For SunTrust, 2009 was a year to forget.

The Atlanta-based bank on Friday reported that it lost $1.7 billion last year, including $316 million in the fourth quarter. SunTrust officials said the battered economy and slumping housing market continue to drag down the bottom line.

Analysts said they expect SunTrust’s losses to continue in the short run. Despite that, they said metro Atlanta’s biggest bank appears to be managing through the crisis well and is on track to return to profitability in 2011 – perhaps sooner if the economy strengthens more than expected.

SunTrust’s troubles come amid a cataclysmic period for the nation’s banking industry, which only a year ago had to be bailed out by the federal government to avoid a possible 1930s-style Depression. In Georgia, 30 banks have failed, most of them small institutions that lent heavily to home builders and developers.

Some of the nation’s biggest banks are once again posting big profits – most notably Wall Street firms that survived the crisis, such as Goldman Sachs, which have large and lucrative trading units that more conventional banks like SunTrust don’t have.
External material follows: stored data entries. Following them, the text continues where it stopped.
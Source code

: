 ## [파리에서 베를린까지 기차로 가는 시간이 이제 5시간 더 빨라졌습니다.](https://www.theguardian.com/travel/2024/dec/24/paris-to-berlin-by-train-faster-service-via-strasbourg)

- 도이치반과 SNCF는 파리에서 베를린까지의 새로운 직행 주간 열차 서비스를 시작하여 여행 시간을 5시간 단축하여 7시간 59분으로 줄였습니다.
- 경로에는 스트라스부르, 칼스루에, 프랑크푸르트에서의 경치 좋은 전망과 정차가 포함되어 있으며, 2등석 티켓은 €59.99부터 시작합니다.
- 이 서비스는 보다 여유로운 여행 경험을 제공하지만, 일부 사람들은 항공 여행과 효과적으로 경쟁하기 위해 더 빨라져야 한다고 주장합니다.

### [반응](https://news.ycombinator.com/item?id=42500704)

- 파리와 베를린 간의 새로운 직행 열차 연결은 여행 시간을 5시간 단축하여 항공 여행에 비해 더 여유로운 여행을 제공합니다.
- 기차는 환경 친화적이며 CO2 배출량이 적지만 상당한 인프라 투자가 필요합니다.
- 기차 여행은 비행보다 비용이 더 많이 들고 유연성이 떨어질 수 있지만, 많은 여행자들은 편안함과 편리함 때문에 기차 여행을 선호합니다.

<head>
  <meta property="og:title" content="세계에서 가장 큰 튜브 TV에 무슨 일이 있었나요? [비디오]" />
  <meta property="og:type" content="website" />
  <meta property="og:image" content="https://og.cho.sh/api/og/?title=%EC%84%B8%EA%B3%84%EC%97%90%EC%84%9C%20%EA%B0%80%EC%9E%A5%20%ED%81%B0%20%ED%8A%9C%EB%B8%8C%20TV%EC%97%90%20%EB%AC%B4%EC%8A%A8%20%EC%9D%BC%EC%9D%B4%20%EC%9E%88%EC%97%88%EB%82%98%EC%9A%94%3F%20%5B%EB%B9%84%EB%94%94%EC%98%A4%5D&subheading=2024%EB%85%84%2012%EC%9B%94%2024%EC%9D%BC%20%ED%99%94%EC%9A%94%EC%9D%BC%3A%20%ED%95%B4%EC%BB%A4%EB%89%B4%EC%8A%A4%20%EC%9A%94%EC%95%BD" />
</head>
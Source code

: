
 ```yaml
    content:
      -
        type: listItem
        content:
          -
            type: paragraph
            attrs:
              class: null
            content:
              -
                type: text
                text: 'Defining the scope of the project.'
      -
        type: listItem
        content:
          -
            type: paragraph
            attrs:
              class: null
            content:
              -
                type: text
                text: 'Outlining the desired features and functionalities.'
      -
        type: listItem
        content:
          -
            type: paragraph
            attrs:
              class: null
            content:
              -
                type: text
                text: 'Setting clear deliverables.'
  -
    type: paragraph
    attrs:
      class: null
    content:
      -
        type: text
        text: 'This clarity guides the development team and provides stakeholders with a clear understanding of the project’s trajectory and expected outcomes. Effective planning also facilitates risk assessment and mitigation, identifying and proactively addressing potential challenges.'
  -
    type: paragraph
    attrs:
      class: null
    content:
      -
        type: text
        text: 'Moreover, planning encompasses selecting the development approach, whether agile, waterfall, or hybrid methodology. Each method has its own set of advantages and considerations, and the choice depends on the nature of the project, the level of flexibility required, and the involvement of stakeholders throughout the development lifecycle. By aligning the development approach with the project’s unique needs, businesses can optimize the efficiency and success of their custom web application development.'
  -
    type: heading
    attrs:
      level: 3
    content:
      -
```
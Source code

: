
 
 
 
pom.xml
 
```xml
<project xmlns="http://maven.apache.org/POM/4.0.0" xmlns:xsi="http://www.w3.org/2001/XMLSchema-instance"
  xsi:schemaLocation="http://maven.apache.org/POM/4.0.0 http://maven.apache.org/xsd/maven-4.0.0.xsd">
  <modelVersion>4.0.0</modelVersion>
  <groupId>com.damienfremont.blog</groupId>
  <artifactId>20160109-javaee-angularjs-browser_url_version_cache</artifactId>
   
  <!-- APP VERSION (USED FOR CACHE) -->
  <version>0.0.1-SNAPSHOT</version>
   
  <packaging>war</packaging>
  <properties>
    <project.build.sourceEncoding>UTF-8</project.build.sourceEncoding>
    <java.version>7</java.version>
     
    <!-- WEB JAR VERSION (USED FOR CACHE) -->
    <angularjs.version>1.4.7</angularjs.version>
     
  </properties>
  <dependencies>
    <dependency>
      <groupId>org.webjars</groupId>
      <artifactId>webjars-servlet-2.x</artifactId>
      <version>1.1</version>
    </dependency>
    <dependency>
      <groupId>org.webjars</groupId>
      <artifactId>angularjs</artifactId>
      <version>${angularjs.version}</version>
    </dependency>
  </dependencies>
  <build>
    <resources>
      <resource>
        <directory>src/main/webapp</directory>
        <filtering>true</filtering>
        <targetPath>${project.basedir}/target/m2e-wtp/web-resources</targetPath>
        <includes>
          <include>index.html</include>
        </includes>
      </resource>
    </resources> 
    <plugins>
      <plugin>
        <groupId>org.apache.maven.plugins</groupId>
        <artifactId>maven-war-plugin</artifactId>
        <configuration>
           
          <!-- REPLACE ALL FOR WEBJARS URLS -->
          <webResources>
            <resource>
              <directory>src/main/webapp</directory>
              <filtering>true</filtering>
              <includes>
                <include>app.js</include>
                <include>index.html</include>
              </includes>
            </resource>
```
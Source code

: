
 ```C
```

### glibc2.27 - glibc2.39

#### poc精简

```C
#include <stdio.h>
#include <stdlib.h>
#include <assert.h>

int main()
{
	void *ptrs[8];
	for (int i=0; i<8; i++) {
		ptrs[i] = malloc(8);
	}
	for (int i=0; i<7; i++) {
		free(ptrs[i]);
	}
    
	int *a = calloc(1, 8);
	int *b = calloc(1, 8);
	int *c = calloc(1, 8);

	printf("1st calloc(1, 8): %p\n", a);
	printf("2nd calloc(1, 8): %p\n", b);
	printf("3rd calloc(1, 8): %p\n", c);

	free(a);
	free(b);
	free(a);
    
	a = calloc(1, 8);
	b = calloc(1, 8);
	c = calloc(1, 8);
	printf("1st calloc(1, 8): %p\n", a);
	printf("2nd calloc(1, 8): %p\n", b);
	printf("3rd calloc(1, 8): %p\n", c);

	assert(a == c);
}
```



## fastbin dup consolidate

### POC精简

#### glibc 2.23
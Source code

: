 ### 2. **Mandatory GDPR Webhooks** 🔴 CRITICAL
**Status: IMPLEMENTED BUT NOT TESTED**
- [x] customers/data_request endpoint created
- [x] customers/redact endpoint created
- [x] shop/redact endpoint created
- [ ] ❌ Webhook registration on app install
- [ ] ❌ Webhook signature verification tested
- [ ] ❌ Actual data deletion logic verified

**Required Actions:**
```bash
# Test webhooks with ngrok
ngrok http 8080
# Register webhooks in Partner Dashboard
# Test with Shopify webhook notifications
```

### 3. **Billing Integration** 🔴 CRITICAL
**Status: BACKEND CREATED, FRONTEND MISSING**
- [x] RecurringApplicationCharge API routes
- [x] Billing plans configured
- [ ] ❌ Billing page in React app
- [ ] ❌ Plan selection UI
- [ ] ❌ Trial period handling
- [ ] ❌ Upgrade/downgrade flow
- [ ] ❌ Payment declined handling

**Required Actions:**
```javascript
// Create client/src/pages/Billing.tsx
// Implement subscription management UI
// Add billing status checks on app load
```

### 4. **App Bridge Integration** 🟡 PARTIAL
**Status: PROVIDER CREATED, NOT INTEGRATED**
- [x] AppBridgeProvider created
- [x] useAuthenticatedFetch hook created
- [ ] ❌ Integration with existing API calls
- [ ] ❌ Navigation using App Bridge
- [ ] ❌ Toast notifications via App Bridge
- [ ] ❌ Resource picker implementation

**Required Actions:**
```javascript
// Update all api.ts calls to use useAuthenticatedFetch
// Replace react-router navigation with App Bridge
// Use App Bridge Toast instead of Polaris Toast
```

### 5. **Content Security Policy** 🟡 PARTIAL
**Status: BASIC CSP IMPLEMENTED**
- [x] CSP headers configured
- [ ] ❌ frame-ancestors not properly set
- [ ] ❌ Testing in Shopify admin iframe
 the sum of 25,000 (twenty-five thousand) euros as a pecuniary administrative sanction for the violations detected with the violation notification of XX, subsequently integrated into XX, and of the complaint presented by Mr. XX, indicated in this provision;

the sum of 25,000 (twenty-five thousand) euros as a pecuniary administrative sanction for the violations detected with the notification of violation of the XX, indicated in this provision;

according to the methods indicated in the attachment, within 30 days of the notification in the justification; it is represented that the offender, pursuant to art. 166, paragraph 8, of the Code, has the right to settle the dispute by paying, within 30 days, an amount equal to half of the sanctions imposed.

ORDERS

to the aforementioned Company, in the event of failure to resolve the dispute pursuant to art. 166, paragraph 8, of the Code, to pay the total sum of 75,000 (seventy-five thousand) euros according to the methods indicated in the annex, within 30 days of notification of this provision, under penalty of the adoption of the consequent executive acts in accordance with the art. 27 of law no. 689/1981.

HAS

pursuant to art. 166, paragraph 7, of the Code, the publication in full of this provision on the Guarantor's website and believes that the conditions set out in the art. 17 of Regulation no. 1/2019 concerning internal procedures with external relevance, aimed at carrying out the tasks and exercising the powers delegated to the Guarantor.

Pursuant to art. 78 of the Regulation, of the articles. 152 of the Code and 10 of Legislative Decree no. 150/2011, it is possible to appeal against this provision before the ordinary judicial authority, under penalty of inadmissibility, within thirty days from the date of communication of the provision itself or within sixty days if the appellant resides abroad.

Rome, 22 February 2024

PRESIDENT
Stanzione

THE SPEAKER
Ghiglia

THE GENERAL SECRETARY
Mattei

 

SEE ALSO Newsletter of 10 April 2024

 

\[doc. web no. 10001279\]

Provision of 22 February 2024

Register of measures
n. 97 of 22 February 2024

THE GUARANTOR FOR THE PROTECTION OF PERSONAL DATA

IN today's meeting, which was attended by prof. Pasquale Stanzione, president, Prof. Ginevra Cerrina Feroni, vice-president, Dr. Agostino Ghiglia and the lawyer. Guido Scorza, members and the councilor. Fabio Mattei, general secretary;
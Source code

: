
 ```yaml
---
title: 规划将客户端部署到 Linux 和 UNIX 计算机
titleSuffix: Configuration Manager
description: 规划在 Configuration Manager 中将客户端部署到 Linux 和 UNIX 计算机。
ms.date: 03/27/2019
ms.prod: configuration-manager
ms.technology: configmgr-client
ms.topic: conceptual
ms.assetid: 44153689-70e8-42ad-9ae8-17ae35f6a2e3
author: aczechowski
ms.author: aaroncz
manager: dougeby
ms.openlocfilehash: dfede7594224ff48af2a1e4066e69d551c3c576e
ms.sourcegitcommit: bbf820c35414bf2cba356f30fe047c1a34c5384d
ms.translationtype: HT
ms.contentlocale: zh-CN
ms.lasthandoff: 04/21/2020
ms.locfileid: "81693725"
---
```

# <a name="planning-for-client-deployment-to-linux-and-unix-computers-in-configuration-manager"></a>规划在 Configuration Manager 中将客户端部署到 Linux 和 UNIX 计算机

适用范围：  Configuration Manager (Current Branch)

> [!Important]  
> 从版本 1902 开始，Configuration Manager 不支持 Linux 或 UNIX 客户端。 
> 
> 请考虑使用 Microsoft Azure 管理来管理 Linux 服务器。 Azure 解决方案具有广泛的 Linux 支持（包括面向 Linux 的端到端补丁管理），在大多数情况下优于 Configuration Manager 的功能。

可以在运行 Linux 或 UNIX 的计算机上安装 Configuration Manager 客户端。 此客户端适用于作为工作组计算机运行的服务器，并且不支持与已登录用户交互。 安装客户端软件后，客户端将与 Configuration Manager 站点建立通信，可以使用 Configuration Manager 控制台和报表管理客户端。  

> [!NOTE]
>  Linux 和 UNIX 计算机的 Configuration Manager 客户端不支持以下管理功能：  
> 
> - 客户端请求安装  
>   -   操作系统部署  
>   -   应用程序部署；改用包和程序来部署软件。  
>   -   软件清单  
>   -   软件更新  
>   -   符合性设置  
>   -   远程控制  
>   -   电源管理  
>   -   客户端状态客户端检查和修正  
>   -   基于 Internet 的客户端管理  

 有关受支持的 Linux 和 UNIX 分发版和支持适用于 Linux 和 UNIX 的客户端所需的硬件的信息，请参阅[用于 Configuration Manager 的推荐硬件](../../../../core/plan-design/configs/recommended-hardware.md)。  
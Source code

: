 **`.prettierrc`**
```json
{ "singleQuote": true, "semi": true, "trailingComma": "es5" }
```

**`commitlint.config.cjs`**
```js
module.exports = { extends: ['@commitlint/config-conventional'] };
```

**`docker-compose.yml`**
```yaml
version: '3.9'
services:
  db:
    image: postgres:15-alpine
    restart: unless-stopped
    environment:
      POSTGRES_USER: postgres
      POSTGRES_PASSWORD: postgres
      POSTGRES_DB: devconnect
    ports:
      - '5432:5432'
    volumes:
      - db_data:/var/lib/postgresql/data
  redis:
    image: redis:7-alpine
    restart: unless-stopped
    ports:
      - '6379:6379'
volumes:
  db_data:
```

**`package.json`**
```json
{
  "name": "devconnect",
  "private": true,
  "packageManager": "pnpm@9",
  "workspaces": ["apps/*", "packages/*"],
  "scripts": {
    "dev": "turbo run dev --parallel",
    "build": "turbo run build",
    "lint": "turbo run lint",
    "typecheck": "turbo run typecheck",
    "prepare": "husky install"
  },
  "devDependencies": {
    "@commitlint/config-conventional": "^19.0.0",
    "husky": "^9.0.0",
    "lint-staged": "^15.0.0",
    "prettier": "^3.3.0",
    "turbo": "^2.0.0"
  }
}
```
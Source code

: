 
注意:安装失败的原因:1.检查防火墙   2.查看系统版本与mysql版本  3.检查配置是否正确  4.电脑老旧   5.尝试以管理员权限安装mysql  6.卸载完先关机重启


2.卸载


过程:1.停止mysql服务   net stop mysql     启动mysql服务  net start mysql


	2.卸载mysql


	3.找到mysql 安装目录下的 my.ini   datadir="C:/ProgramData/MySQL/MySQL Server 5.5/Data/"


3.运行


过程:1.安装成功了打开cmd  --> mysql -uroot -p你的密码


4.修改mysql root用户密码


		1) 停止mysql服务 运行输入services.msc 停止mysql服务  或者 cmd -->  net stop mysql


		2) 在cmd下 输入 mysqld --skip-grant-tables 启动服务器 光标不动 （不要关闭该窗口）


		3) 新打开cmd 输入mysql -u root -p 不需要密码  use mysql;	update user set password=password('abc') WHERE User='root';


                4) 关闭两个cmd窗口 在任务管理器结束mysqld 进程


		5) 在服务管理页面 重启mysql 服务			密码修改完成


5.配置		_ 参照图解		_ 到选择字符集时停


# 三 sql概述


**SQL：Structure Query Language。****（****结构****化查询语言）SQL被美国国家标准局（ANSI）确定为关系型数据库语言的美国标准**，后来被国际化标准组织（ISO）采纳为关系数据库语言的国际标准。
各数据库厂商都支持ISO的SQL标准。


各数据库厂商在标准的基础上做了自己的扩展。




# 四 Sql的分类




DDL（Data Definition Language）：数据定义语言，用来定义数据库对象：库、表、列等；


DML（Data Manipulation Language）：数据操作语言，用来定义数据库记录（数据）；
In recent months, some Wall Street banks have faced criticism for plans to pay out billions in employee bonuses.

The fortunes of conventional banks like SunTrust are more closely tied to the general economy, which remains soft. SunTrust is just one of many banks struggling to dig itself out of a hole, said Jeff Davis, an analyst with FTN Equity Capital Markets.

Sun Trust’s problems are “consistent with what we are seeing with almost every bank in the country,” he said.

SunTrust’s $316 million fourth-quarter loss, which amounts to 64 cents a share, narrowly beat Wall Street estimates. The loss compares to losses of $374.9 million a year ago and $377 million in the third quarter of 2009.

The company’s shares rose 2 cents on Friday to close at $24.55. The stock has recovered from a low last February of below $7 a share and has hovered in the low $20s since August.

SunTrust’s string of losses – five quarters and counting in the red – won’t end soon, said Chris Marinac, an analyst at FIG Partners in Atlanta.

“You still have a fragile economy, you still have a lot of fragile borrowers,” he said. SunTrust “has a lot of issues to deal with this year.”

SunTrust, a historically conservative lender, ran into trouble after betting heavily on home mortgages and home building last decade, including in hard-hit areas such as metro Atlanta and Florida.

“What has historically been a very blessed geography for SunTrust was very much a curse in this cycle,” said Davis.

The bank charged off $820.5 million in bad loans in the fourth quarter, compared to $552 million a year earlier. For the year, SunTrust charged off $3.2 billion, twice as much as the year before.

But some key indicators are positive. The bank’s pool of nonperforming loans declined slightly for the second straight quarter, to $5.4 billion. The amount of bad loans charged off dropped by 18 percent from the third to fourth quarters.

Still, James M. Wells, SunTrust’s president, said any optimism must be “tempered.”

“The economy remains far from strong,” Wells told analysts during a conference call Friday. “There remains more uncertainty than clarity in the outlook.”

SunTrust strengthened its capital position last spring by raising $2 billion by selling shares and remains “well capitalized” by regulatory standards. The bank also holds $4.84 billion it received from the federal government as part of the U.S. Treasury’s effort to shore up the banking industry.

SunTrust officials have said they want pay back Uncle Sam, but the bank must first receive regulatory approval. Another complication: regulators may require SunTrust to sell more shares to replace some of the government funds, which would further dilute existing shareholders.

“We’re not certain when we’ll do it,” Wells said. “We need to have the starts and the moon aligned, and we’ll go from there.”